Les citations et sentences des Chinois (2).

Notre sentence favorite :

La sentence favorite Ne recherchez pas trop sévèrement les fautes de l'homme qui se distingue par de grands talents ou par de grandes vertus : un diamant a-t-il quelques défauts ? Il est encore bien plus précieux qu'une pierre commune qui n'en a aucun.

Les meilleures citations de la Chine :

L'homme n'est distingué des autres animaux que par l'intelligence. Quelques uns la cultivent, le plus grand nombre des hommes la néglige : ils semblent vouloir renoncer à ce qui les sépare de la brute.
Extrait : Les sentences et pensées morales chinoises (1832)

Faire du bien au pauvre et à celui qui ne peut payer de retour, c'est amasser un trésor de vertu, qui n'en est pas moins riche pour être caché : c'est quelquefois préparer un riche héritage à ses enfants.
Extrait : Les sentences et pensées morales chinoises (1832)

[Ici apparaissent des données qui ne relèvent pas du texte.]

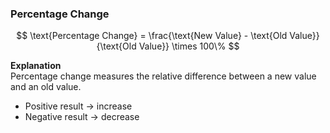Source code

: <!-- Load MathJax -->
<script>
  window.MathJax = {
    tex: { inlineMath: [['$', '$'], ['\\(', '\\)']] },
    svg: { fontCache: 'global' }
  };
</script>
<script src="https://polyfill.io/v3/polyfill.min.js?features=es6"></script>
<script id="MathJax-script" async src="https://cdn.jsdelivr.net/npm/mathjax@3/es5/tex-mml-chtml.js"></script>
<script id="MathJax-script" async
  src="https://cdn.jsdelivr.net/npm/mathjax@3/es5/tex-mml-chtml.js">
</script>

### Percentage Change
$$
\text{Percentage Change} = 
\frac{\text{New Value} - \text{Old Value}}{\text{Old Value}} \times 100\%
$$

**Explanation**  
Percentage change measures the relative difference between a new value and an old value.  
- Positive result → increase  
- Negative result → decrease  
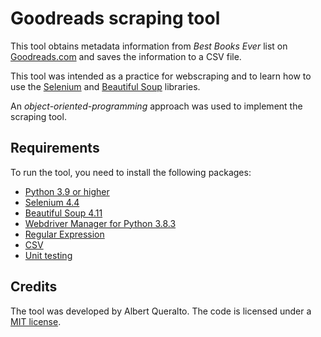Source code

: # Goodreads scraping tool
This tool obtains metadata information from *Best Books Ever* list on [Goodreads.com](https://www.goodreads.com/) and saves the information to a CSV file.

This tool was intended as a practice for webscraping and to learn how to use the [Selenium](https://selenium-python.readthedocs.io/) and [Beautiful Soup](https://beautiful-soup-4.readthedocs.io/en/latest/) libraries.

An *object-oriented-programming* approach was used to implement the scraping tool.

## Requirements
To run the tool, you need to install the following packages:

- [Python 3.9 or higher](https://www.python.org/downloads/)
- [Selenium 4.4](https://selenium-python.readthedocs.io/)
- [Beautiful Soup 4.11](https://beautiful-soup-4.readthedocs.io/en/latest/)
- [Webdriver Manager for Python 3.8.3](https://pypi.org/project/webdriver-manager/)
- [Regular Expression](https://docs.python.org/3/library/re.html)
- [CSV](https://docs.python.org/3/library/csv.html)
- [Unit testing](https://docs.python.org/3/library/unittest.html)

## Credits
The tool was developed by Albert Queralto. The code is licensed under a [MIT license](https://opensource.org/licenses/MIT).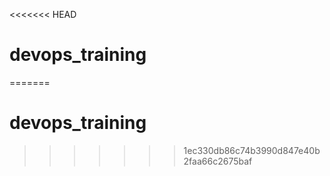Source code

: <<<<<<< HEAD
# devops_training
=======
# devops_training
>>>>>>> 1ec330db86c74b3990d847e40b2faa66c2675baf
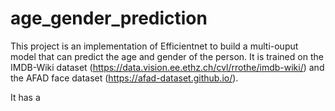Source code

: # age_gender_prediction

This project is an implementation of Efficientnet to build a multi-ouput model that can predict the age and gender of the person. It is trained on the IMDB-Wiki dataset (https://data.vision.ee.ethz.ch/cvl/rrothe/imdb-wiki/) and the AFAD face dataset (https://afad-dataset.github.io/).

It has a 
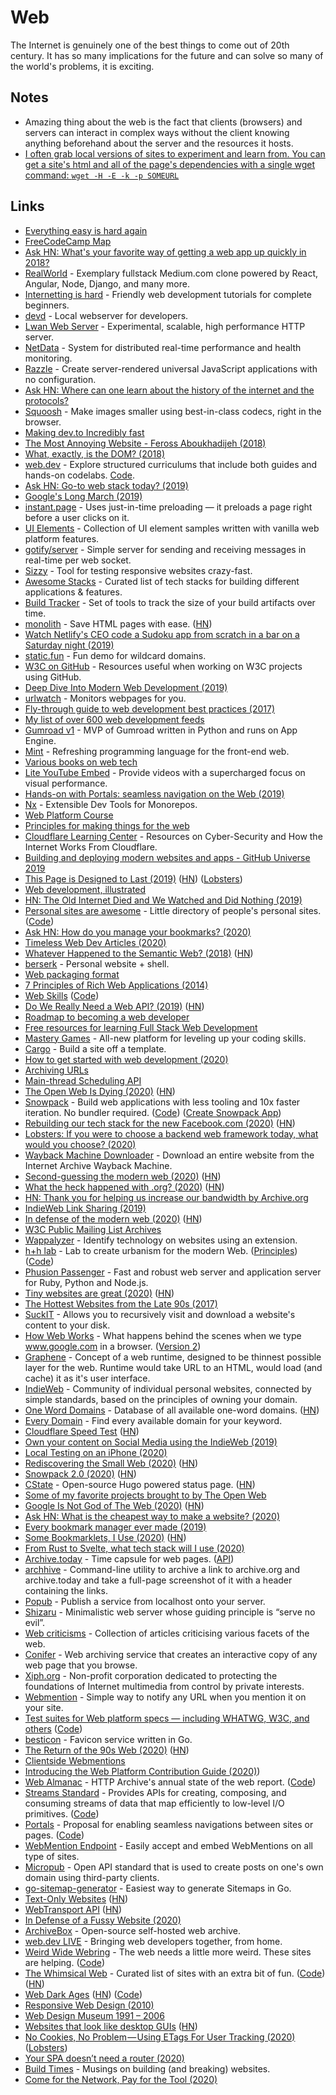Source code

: # Web

The Internet is genuinely one of the best things to come out of 20th century. It has so many implications for the future and can solve so many of the world's problems, it is exciting.

## Notes

* Amazing thing about the web is the fact that clients \(browsers\) and servers can interact in complex ways without the client knowing anything beforehand about the server and the resources it hosts.
* [I often grab local versions of sites to experiment and learn from. You can get a site's html and all of the page's dependencies with a single wget command: `wget -H -E -k -p SOMEURL`](https://twitter.com/philhawksworth/status/1214942635300982785)

## Links

* [Everything easy is hard again](https://frankchimero.com/writing/everything-easy-is-hard-again/)
* [FreeCodeCamp Map](https://www.freecodecamp.org/map)
* [Ask HN: What's your favorite way of getting a web app up quickly in 2018?](https://news.ycombinator.com/item?id=17217210)
* [RealWorld](https://github.com/gothinkster/realworld) - Exemplary fullstack Medium.com clone powered by React, Angular, Node, Django, and many more.
* [Internetting is hard](https://internetingishard.com/) - Friendly web development tutorials for complete beginners.
* [devd](https://github.com/cortesi/devd) - Local webserver for developers.
* [Lwan Web Server](https://github.com/lpereira/lwan) - Experimental, scalable, high performance HTTP server.
* [NetData](http://my-netdata.io/) - System for distributed real-time performance and health monitoring.
* [Razzle](https://github.com/jaredpalmer/razzle) - Create server-rendered universal JavaScript applications with no configuration.
* [Ask HN: Where can one learn about the history of the internet and the protocols?](https://news.ycombinator.com/item?id=17607095)
* [Squoosh](https://github.com/GoogleChromeLabs/squoosh) - Make images smaller using best-in-class codecs, right in the browser.
* [Making dev.to Incredibly fast](https://dev.to/ben/making-devto-insanely-fast)
* [The Most Annoying Website - Feross Aboukhadijeh \(2018\)](https://www.youtube.com/watch?v=QFZ-pwErSl4)
* [What, exactly, is the DOM? \(2018\)](https://bitsofco.de/what-exactly-is-the-dom/)
* [web.dev](https://web.dev/) - Explore structured curriculums that include both guides and hands-on codelabs. [Code](https://github.com/GoogleChrome/web.dev).
* [Ask HN: Go-to web stack today? \(2019\)](https://news.ycombinator.com/item?id=18829557)
* [Google's Long March \(2019\)](https://doriantaylor.com/googles-long-march)
* [instant.page](https://github.com/instantpage/instant.page) - Uses just-in-time preloading — it preloads a page right before a user clicks on it.
* [UI Elements](https://github.com/GoogleChromeLabs/ui-element-samples) - Collection of UI element samples written with vanilla web platform features.
* [gotify/server](https://github.com/gotify/server) - Simple server for sending and receiving messages in real-time per web socket.
* [Sizzy](https://github.com/kitze/sizzy) - Tool for testing responsive websites crazy-fast.
* [Awesome Stacks](https://github.com/stackshareio/awesome-stacks) - Curated list of tech stacks for building different applications & features.
* [Build Tracker](https://github.com/paularmstrong/build-tracker) - Set of tools to track the size of your build artifacts over time.
* [monolith](https://github.com/Y2Z/monolith) - Save HTML pages with ease. \([HN](https://news.ycombinator.com/item?id=20774322)\)
* [Watch Netlify's CEO code a Sudoku app from scratch in a bar on a Saturday night \(2019\)](https://www.youtube.com/watch?v=GytUZLK4kwA)
* [static.fun](https://github.com/zeit/static-fun) - Fun demo for wildcard domains.
* [W3C on GitHub](https://github.com/w3c/) - Resources useful when working on W3C projects using GitHub.
* [Deep Dive Into Modern Web Development \(2019\)](https://fullstackopen.com/en/)
* [urlwatch](https://github.com/thp/urlwatch) - Monitors webpages for you.
* [Fly-through guide to web development best practices \(2017\)](https://slides.com/seldo/stuff-everybody-knows-2019-04/#/)
* [My list of over 600 web development feeds](https://webplatform.news/issues/2018-10-31)
* [Gumroad v1](https://github.com/gumroad/gumroad-v1) - MVP of Gumroad written in Python and runs on App Engine.
* [Mint](https://github.com/mint-lang/mint) - Refreshing programming language for the front-end web.
* [Various books on web tech](https://flaviocopes.com/page/ebooks-links/)
* [Lite YouTube Embed](https://github.com/paulirish/lite-youtube-embed) - Provide videos with a supercharged focus on visual performance.
* [Hands-on with Portals: seamless navigation on the Web \(2019\)](https://web.dev/hands-on-portals/)
* [Nx](https://github.com/nrwl/nx) - Extensible Dev Tools for Monorepos.
* [Web Platform Course](https://webplatformcourse.com/7XoqGASUulHqaQUWuqXR/)
* [Principles for making things for the web](https://github.com/veltman/principles)
* [Cloudflare Learning Center](https://www.cloudflare.com/learning/) - Resources on Cyber-Security and How the Internet Works From Cloudflare.
* [Building and deploying modern websites and apps - GitHub Universe 2019](https://www.youtube.com/watch?v=KlO5Ksk7baQ)
* [This Page is Designed to Last \(2019\)](https://jeffhuang.com/designed_to_last/) \([HN](https://news.ycombinator.com/item?id=21840140)\) \([Lobsters](https://lobste.rs/s/xltmol/this_page_is_designed_last)\)
* [Web development, illustrated](https://illustrated.dev/)
* [HN: The Old Internet Died and We Watched and Did Nothing \(2019\)](https://news.ycombinator.com/item?id=21921323)
* [Personal sites are awesome](https://personalsit.es/) - Little directory of people's personal sites. \([Code](https://github.com/xdesro/personalsit.es)\)
* [Ask HN: How do you manage your bookmarks? \(2020\)](https://news.ycombinator.com/item?id=22105561)
* [Timeless Web Dev Articles \(2020\)](https://css-tricks.com/timeless-web-dev-articles/)
* [Whatever Happened to the Semantic Web? \(2018\)](https://twobithistory.org/2018/05/27/semantic-web.html) \([HN](https://news.ycombinator.com/item?id=18023408)\)
* [berserk](https://github.com/jackdoe/berserk) - Personal website + shell.
* [Web packaging format](https://github.com/WICG/webpackage)
* [7 Principles of Rich Web Applications \(2014\)](https://rauchg.com/2014/7-principles-of-rich-web-applications)
* [Web Skills](https://andreasbm.github.io/web-skills/) \([Code](https://github.com/andreasbm/web-skills)\)
* [Do We Really Need a Web API? \(2019\)](https://liaison.dev/blog/articles/Do-We-Really-Need-A-Web-API-yq12wz) \([HN](https://news.ycombinator.com/item?id=21638809)\)
* [Roadmap to becoming a web developer](https://github.com/kamranahmedse/developer-roadmap)
* [Free resources for learning Full Stack Web Development](https://github.com/bmorelli25/Become-A-Full-Stack-Web-Developer)
* [Mastery Games](https://mastery.games/) - All-new platform for leveling up your coding skills.
* [Cargo](https://cargo.site/) - Build a site off a template.
* [How to get started with web development \(2020\)](https://gomakethings.com/how-to-get-started-with-web-development/)
* [Archiving URLs](https://www.gwern.net/Archiving-URLs)
* [Main-thread Scheduling API](https://github.com/WICG/main-thread-scheduling)
* [The Open Web Is Dying \(2020\)](https://perezbox.com/2020/04/the-open-web-is-dying/) \([HN](https://news.ycombinator.com/item?id=23026998)\)
* [Snowpack](https://www.snowpack.dev/) - Build web applications with less tooling and 10x faster iteration. No bundler required. \([Code](https://github.com/pikapkg/snowpack)\) \([Create Snowpack App](https://github.com/pikapkg/create-snowpack-app)\)
* [Rebuilding our tech stack for the new Facebook.com \(2020\)](https://engineering.fb.com/web/facebook-redesign/) \([HN](https://news.ycombinator.com/item?id=23116300)\)
* [Lobsters: If you were to choose a backend web framework today, what would you choose? \(2020\)](https://lobste.rs/s/2bsh1g/if_you_were_choose_backend_web_framework)
* [Wayback Machine Downloader](https://github.com/hartator/wayback-machine-downloader) - Download an entire website from the Internet Archive Wayback Machine.
* [Second-guessing the modern web \(2020\)](https://macwright.org/2020/05/10/spa-fatigue.html) \([HN](https://news.ycombinator.com/item?id=23136688)\)
* [What the heck happened with .org? \(2020\)](https://blog.mozilla.org/blog/2020/05/11/what-the-heck-happened-with-org/) \([HN](https://news.ycombinator.com/item?id=23149732)\)
* [HN: Thank you for helping us increase our bandwidth by Archive.org](https://news.ycombinator.com/item?id=23147752)
* [IndieWeb Link Sharing \(2019\)](https://mxb.dev/blog/indieweb-link-sharing/)
* [In defense of the modern web \(2020\)](https://dev.to/richharris/in-defense-of-the-modern-web-2nia) \([HN](https://news.ycombinator.com/item?id=23191493)\)
* [W3C Public Mailing List Archives](https://lists.w3.org/Archives/Public/)
* [Wappalyzer](https://github.com/AliasIO/wappalyzer) - Identify technology on websites using an extension.
* [h+h lab](https://hplu.sh/) - Lab to create urbanism for the modern Web. \([Principles](https://github.com/hplush/hplu.sh/blob/master/principles.md)\) \([Code](https://github.com/hplush/hplu.sh)\)
* [Phusion Passenger](https://github.com/phusion/passenger) - Fast and robust web server and application server for Ruby, Python and Node.js.
* [Tiny websites are great \(2020\)](https://tinyprojects.dev/posts/tiny_websites_are_great) \([HN](https://news.ycombinator.com/item?id=23228904)\)
* [The Hottest Websites from the Late 90s \(2017\)](https://vanschneider.com/hottest-websites-late-90s)
* [SuckIT](https://github.com/Skallwar/suckit) - Allows you to recursively visit and download a website's content to your disk.
* [How Web Works](https://github.com/vasanthk/how-web-works) - What happens behind the scenes when we type www.google.com in a browser. \([Version 2](https://github.com/alex/what-happens-when)\)
* [Graphene](https://gozala.io/work/graphene) - Concept of a web runtime, designed to be thinnest possible layer for the web. Runtime would take URL to an HTML, would load \(and cache\) it as it's user interface.
* [IndieWeb](https://indieweb.org/) - Community of individual personal websites, connected by simple standards, based on the principles of owning your domain.
* [One Word Domains](https://www.oneword.domains/) - Database of all available one-word domains. \([HN](https://news.ycombinator.com/item?id=23291337)\)
* [Every Domain](https://everydomain.co/) - Find every available domain for your keyword.
* [Cloudflare Speed Test](https://speed.cloudflare.com/) \([HN](https://news.ycombinator.com/item?id=23313657)\)
* [Own your content on Social Media using the IndieWeb \(2019\)](https://www.youtube.com/watch?v=X3SrZuH00GQ)
* [Local Testing on an iPhone \(2020\)](https://joshwcomeau.com/blog/local-testing-on-an-iphone/)
* [Rediscovering the Small Web \(2020\)](https://neustadt.fr/essays/the-small-web/) \([HN](https://news.ycombinator.com/item?id=23326329)\)
* [Snowpack 2.0 \(2020\)](https://www.snowpack.dev/posts/2020-05-26-snowpack-2-0-release/) \([HN](https://news.ycombinator.com/item?id=23331099)\)
* [CState](https://github.com/cstate/cstate) - Open-source Hugo powered status page. \([HN](https://news.ycombinator.com/item?id=23361263)\)
* [Some of my favorite projects brought to by The Open Web](https://bilge.world/open)
* [Google Is Not God of The Web \(2020\)](https://bilge.world/google-page-experience) \([HN](https://news.ycombinator.com/item?id=23383548)\)
* [Ask HN: What is the cheapest way to make a website? \(2020\)](https://news.ycombinator.com/item?id=23390308)
* [Every bookmark manager ever made \(2019\)](https://bookmarkos.com/every-bookmark-manager-ever-made/)
* [Some Bookmarklets, I Use \(2020\)](https://www.ph-uhl.com/0010-Bookmarklets/) \([HN](https://news.ycombinator.com/item?id=23445382)\)
* [From Rust to Svelte, what tech stack will I use \(2020\)](https://hugodaniel.pt/posts/browser-tech-stack-2020/)
* [Archive.today](http://archive.vn/) - Time capsule for web pages. \([API](https://github.com/caresx/archivetoday)\)
* [archhive](https://github.com/caresx/archhive) - Command-line utility to archive a link to archive.org and archive.today and take a full-page screenshot of it with a header containing the links.
* [Popub](https://github.com/m13253/popub) - Publish a service from localhost onto your server.
* [Shizaru](https://tildegit.org/solderpunk/shizaru) - Minimalistic web server whose guiding principle is “serve no evil”.
* [Web criticisms](https://www.circumlunar.space/~solderpunk/web.html) - Collection of articles criticising various facets of the web.
* [Conifer](https://conifer.rhizome.org/) - Web archiving service that creates an interactive copy of any web page that you browse.
* [Xiph.org](https://xiph.org/) - Non-profit corporation dedicated to protecting the foundations of Internet multimedia from control by private interests.
* [Webmention](https://indieweb.org/Webmention) - Simple way to notify any URL when you mention it on your site.
* [Test suites for Web platform specs — including WHATWG, W3C, and others](https://web-platform-tests.org/) \([Code](https://github.com/web-platform-tests/wpt)\)
* [besticon](https://github.com/mat/besticon) - Favicon service written in Go.
* [The Return of the 90s Web \(2020\)](https://mxb.dev/blog/the-return-of-the-90s-web/) \([HN](https://news.ycombinator.com/item?id=23567744)\)
* [Clientside Webmentions](https://www.swyx.io/writing/clientside-webmentions/)
* [Introducing the Web Platform Contribution Guide \(2020\)](https://bocoup.com/blog/introducing-the-web-platform-contribution-guide)\)
* [Web Almanac](https://almanac.httparchive.org/) - HTTP Archive's annual state of the web report. \([Code](https://github.com/HTTPArchive/almanac.httparchive.org)\)
* [Streams Standard](https://streams.spec.whatwg.org/) - Provides APIs for creating, composing, and consuming streams of data that map efficiently to low-level I/O primitives. \([Code](https://github.com/whatwg/streams)\)
* [Portals](https://wicg.github.io/portals/) - Proposal for enabling seamless navigations between sites or pages. \([Code](https://github.com/WICG/portals)\)
* [WebMention Endpoint](https://webmention.herokuapp.com/) - Easily accept and embed WebMentions on all type of sites.
* [Micropub](https://micropub.net/) - Open API standard that is used to create posts on one's own domain using third-party clients.
* [go-sitemap-generator](https://github.com/ikeikeikeike/go-sitemap-generator) - Easiest way to generate Sitemaps in Go.
* [Text-Only Websites](https://sjmulder.nl/en/textonly.html) \([HN](https://news.ycombinator.com/item?id=23626929)\)
* [WebTransport API](https://wicg.github.io/web-transport/) \([HN](https://news.ycombinator.com/item?id=23666364)\)
* [In Defense of a Fussy Website \(2020\)](https://css-tricks.com/in-defense-of-a-fussy-website/)
* [ArchiveBox](https://github.com/pirate/ArchiveBox) - Open-source self-hosted web archive.
* [web.dev LIVE](https://web.dev/live/) - Bringing web developers together, from home.
* [Weird Wide Webring](https://weirdwidewebring.net/) - The web needs a little more weird. These sites are helping. \([Code](https://github.com/jackmcdade/weird-wide-webring)\)
* [The Whimsical Web](https://whimsical.club/) - Curated list of sites with an extra bit of fun. \([Code](https://github.com/maxboeck/whimsical)\) \([HN](https://news.ycombinator.com/item?id=23704270)\)
* [Web Dark Ages](https://pavellaptev.github.io/web-dark-ages/) \([HN](https://news.ycombinator.com/item?id=23700075)\) \([Code](https://github.com/PavelLaptev/web-dark-ages)\)
* [Responsive Web Design \(2010\)](https://alistapart.com/article/responsive-web-design/)
* [Web Design Museum 1991 – 2006](https://www.webdesignmuseum.org/)
* [Websites that look like desktop GUIs](https://simone.computer/#/webdesktops) \([HN](https://news.ycombinator.com/item?id=23734093)\)
* [No Cookies, No Problem — Using ETags For User Tracking \(2020\)](https://levelup.gitconnected.com/no-cookies-no-problem-using-etags-for-user-tracking-3e745544176b) \([Lobsters](https://lobste.rs/s/anzcwy/no_cookies_no_problem_using_etags_for_user)\)
* [Your SPA doesn’t need a router \(2020\)](https://forweb.dev/en/blog/drop-the-router/)
* [Build Times](https://eduardoboucas.com/) - Musings on building \(and breaking\) websites.
* [Come for the Network, Pay for the Tool \(2020\)](https://subpixel.space/entries/come-for-the-network-pay-for-the-tool/)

On bâtit des palais spacieux et luxueux pour loger un seul homme : ne vaudrait-il pas mieux construire d'humbles édifices, pour loger tant de malheureux qui n'ont pas où reposer leur tête ?
Extrait : Les sentences et pensées morales chinoises (1832)

Un bon exemple est plus éloquent un bon discours.
Extrait : Les sentences et pensées morales chinoises (1832)

Si vous vivez dans l'abondance, n'ayez aucun mépris pour les plus démunis.
Extrait : Les sentences, adages et pensées chinoises (1782)

Vois cet agneau qu'on mène à la boucherie : à chaque pas, il s'approche de sa fin. Garde en mémoire ceci, toi mortel, ton sort est le même : chaque pas que tu fais est un pas de plus vers la mort.
Extrait : Les sentences et pensées morales chinoises (1832)

Qu'on entende dire du mal d'une personne, bien souvent on le croit ; du bien, parfois on en doute. Quand on s'accoutume à parler des défauts des autres, on ne fait plus attention à leurs vertus.
Extrait : Les sentences et pensées morales chinoises (1832)

Se vaincre soi-même, c'est le moyen de n'être pas vaincu par les autres ; se maîtriser soi-même, c'est le moyen de n'avoir pas d'autres maîtres.
Extrait : Les sentences et pensées morales chinoises (1832)

Tu regardes d'un œil d'envie les richesses d'autrui, mais ces vains désirs ne t'enrichiront pas : ne vaudrait-il pas mieux fermer ton cœur à cette folle cupidité ? Tu nourris la volonté de nuire à ton ennemi, mais cette volonté ne lui nuit pas : ne vaudrait-il pas mieux lui pardonner de bonne foi ?
Extrait : Les sentences et pensées morales chinoises (1832)

Celui-ci jouit de la véritable richesse qui sait mesurer sa dépense à ses revenus.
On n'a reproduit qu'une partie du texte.